Cosco International Holdings, a Chinese provider of shipping services, yesterday sold its entire stake in property developer Sino-Ocean Land Holding through a placement, raising HK$5.32 billion ($684 million). The placement was sizeable for this time of year, but it also stood out as it was completed at a premium of more than 10% versus yesterday’s close – a notable achievement at a time when investors have become increasingly price sensitive and reluctant to add more risk than necessary.
However, sources confirmed that a large chunk of the deal was sold to a couple of investors who were referred to as being “strategic in nature” and, by the time the deal was launched to the broader market after the close of Hong Kong trading, there weren’t too many shares left to place. But other investors did come into the deal, perhaps amid expectation that the introduction of new strategics could have a positive impact on the share price.

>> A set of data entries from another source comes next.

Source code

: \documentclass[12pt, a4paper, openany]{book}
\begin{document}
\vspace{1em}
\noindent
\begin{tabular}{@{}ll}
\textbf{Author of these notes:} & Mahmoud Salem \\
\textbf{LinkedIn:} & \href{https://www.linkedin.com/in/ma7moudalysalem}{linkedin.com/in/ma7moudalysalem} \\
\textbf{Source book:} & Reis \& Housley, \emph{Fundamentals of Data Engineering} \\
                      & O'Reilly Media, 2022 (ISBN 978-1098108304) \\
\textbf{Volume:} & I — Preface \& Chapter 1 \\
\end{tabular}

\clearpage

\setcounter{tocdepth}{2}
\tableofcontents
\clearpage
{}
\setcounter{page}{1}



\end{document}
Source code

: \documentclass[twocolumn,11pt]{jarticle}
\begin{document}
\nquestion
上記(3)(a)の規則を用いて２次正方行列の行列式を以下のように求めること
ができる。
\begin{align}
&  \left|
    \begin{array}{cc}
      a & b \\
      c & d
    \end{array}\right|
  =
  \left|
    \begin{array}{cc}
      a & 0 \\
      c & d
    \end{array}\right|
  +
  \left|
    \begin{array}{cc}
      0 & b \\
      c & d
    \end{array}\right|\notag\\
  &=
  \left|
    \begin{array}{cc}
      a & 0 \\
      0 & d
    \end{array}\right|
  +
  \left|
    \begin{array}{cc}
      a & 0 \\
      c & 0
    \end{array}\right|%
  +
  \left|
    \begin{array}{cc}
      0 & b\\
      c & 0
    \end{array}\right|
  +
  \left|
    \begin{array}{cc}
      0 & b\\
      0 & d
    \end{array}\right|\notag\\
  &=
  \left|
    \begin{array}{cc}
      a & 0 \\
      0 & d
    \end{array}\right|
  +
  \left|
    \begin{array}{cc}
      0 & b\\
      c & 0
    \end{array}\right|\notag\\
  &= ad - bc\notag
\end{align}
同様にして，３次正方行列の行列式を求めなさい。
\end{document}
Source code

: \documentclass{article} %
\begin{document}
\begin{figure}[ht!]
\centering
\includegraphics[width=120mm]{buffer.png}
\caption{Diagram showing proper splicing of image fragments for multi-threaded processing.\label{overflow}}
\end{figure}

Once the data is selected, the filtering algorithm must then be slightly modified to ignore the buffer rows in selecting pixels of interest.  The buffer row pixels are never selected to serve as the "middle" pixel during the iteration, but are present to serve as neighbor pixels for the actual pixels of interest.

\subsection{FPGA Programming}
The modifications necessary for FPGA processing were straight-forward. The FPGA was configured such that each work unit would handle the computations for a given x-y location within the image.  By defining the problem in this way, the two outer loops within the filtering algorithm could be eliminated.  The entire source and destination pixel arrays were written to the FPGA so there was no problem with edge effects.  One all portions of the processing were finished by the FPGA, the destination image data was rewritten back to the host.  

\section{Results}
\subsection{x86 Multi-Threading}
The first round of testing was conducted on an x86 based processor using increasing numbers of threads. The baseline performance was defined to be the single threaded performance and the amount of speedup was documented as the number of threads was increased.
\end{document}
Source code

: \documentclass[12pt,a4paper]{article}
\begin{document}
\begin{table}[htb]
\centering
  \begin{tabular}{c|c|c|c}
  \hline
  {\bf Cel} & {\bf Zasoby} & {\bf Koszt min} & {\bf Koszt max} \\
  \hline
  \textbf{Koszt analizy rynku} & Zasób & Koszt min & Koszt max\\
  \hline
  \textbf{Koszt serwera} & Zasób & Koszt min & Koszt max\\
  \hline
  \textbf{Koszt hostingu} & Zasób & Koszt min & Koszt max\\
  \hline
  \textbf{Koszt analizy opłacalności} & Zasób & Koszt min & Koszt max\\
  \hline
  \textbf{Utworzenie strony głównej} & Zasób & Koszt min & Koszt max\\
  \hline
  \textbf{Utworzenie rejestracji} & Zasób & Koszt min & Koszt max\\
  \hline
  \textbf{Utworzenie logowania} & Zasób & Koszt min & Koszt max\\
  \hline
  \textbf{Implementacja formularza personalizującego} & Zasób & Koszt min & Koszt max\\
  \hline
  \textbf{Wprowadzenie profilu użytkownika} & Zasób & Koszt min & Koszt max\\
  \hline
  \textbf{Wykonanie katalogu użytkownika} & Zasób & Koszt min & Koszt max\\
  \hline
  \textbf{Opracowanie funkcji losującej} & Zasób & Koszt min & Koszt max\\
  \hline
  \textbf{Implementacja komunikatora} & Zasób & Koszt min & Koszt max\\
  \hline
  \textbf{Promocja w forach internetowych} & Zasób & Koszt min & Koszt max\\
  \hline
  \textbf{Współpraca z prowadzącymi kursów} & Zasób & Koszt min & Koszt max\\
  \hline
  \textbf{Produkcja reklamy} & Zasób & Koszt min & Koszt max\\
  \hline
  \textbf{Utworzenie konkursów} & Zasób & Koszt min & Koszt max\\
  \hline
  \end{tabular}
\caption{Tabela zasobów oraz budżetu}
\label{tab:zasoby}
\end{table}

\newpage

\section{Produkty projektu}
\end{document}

It is also possible that some investors were short of the stock and needed to cover their positions in case the share price was to pop.
The deal served as a significant liquidity event for Hong Kong-listed Sino-Ocean as it accounted for more than 60 days worth of trading.
One source said the non-strategic buyers included institutional investors, as well as a few hedge funds. But the number of investors interested in the stock at this level was, not surprisingly, quite small. Most of the investors were Asia-based.
The strategic investors were not disclosed and nor was the portion of the deal that they acquired, but with the total placement accounting for 16.85% of the outstanding share capital, it seems likely that they will have to make a public disclosure in the next few days. Investors are required to disclose their investments in a particular stock, once their holdings exceed 5%.
The placement, including the strategic portion, comprised approximately 949.9 million shares that were offered at a fixed price of HK$5.60. This represented a 10.24% premium versus yesterday’s close of HK$5.08. Placements are typically done at a discount to the market price, as it makes little sense for investors to pay more than they would have to in the open market. However, if it is difficult to come by the stock in a meaningful size in the open market for whatever reason, that dynamic changes. This year, at least three Korean sell-downs have been completed at a zero discount, or at a price that was flat versus the latest close. That said, a premium of this size is definitely unusual.
Sino-Ocean’s share price also hasn’t performed particularly well this year as investors continue to worry both about a property bubble on the mainland and about the impact on the property sector as China continues to curb bank lending. The People’s Bank of China has also started to raise interest rates in an attempt to keep inflation at manageable levels.
The transaction was arranged by BOC International and UBS.